Not all software is perfect—many apps, programs, and websites are released despite bugs. But the software behind critical systems like cryptographic protocols, medical devices, and space shuttles must be error-free, and ensuring the absence of bugs requires going beyond code reviews and testing. It requires formal verification.
Formal verification involves writing a mathematical proof of your code and is “one of the hardest but also most powerful ways of making sure your code is correct,” says Yuriy Brun, a professorat the University of Massachusetts Amherst.

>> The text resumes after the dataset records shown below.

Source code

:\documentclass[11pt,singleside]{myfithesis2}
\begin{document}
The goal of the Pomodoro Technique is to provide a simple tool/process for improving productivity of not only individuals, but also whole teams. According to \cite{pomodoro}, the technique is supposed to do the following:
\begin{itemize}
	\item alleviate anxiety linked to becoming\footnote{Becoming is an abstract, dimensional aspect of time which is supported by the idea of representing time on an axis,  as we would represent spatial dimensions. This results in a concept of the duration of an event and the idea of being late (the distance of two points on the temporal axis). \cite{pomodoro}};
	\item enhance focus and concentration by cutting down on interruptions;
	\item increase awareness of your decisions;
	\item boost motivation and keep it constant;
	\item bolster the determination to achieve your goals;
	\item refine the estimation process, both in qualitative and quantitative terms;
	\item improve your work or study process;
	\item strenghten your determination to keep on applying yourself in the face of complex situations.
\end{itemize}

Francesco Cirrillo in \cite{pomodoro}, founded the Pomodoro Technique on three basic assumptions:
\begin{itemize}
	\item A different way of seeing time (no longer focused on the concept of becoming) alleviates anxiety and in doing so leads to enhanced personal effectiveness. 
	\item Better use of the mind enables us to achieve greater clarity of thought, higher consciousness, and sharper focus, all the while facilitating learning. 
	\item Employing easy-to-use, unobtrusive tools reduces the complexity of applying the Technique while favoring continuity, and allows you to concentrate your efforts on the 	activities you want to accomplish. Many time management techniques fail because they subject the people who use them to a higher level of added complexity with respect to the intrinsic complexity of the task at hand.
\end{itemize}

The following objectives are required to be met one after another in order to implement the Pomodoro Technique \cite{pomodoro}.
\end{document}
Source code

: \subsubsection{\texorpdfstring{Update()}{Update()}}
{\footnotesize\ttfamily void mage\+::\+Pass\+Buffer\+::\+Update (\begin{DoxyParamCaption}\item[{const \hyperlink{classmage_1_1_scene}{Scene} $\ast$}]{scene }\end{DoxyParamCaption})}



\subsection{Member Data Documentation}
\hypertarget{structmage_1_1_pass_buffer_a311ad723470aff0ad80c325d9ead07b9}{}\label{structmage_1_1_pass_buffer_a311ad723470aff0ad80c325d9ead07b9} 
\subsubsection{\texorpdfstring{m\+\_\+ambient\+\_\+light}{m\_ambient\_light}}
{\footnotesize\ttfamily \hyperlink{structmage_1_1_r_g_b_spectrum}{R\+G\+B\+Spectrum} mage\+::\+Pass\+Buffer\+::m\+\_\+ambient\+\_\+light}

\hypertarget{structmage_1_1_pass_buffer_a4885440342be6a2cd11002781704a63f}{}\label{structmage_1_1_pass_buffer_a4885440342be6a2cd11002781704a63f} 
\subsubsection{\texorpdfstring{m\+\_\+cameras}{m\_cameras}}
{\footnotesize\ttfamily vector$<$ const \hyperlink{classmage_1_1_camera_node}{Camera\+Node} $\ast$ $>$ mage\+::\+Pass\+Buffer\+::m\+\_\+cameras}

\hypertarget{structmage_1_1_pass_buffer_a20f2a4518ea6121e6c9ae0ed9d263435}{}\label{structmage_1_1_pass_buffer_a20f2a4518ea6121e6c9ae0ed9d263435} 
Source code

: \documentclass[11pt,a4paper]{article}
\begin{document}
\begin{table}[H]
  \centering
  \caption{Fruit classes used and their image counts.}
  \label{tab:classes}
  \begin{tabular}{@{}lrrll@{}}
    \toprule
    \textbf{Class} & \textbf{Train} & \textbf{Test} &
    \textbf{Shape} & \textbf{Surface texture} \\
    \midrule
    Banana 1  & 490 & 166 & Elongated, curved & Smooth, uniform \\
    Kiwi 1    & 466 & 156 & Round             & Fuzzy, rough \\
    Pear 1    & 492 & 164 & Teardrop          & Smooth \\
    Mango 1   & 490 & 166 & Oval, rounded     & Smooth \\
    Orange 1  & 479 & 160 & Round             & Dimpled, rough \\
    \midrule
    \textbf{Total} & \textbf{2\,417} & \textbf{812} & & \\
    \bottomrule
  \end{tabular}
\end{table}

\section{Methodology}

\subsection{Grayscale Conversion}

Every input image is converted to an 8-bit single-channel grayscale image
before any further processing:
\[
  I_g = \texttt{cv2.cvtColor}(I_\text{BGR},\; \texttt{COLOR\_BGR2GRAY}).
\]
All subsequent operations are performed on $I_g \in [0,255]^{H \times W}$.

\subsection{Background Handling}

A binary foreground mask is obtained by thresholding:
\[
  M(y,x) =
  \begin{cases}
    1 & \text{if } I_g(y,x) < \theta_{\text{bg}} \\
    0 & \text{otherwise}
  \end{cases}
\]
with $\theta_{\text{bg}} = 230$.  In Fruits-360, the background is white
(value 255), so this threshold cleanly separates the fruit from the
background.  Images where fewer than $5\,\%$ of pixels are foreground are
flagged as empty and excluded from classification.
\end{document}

To make formal verification easier, Brun and his colleagues devised a new AI-powered method called Baldur to automatically generate proofs. The accompanying paper, presented in December 2023 at the ACM Joint European Software Engineering Conference and Symposium on the Foundations of Software Engineering in San Francisco, won a Distinguished Paper award. The team includes Emily First, who completed the study as part of her doctoral dissertation at UMass Amherst; Markus Rabe, a former researcher at Google, where the study was conducted; and Talia Ringer, an assistant professor at the University of Illinois Urbana-Champaign.
This flowchart shows at a high level how Baldur generates a proof. University of Massachusetts/ University of Illinois Urbana-Champaign
Baldur is powered by Google’s Minerva large language model (LLM)—which was trained on scientific papers and Web pages containing mathematical expressions—and fine-tuned on data about proofs and theorems. Baldur works with Isabelle, a proof assistant or automated theorem prover,to check its proofs. When given a theorem statement, Baldur is able to generate an entire proof almost 41 percent of the time.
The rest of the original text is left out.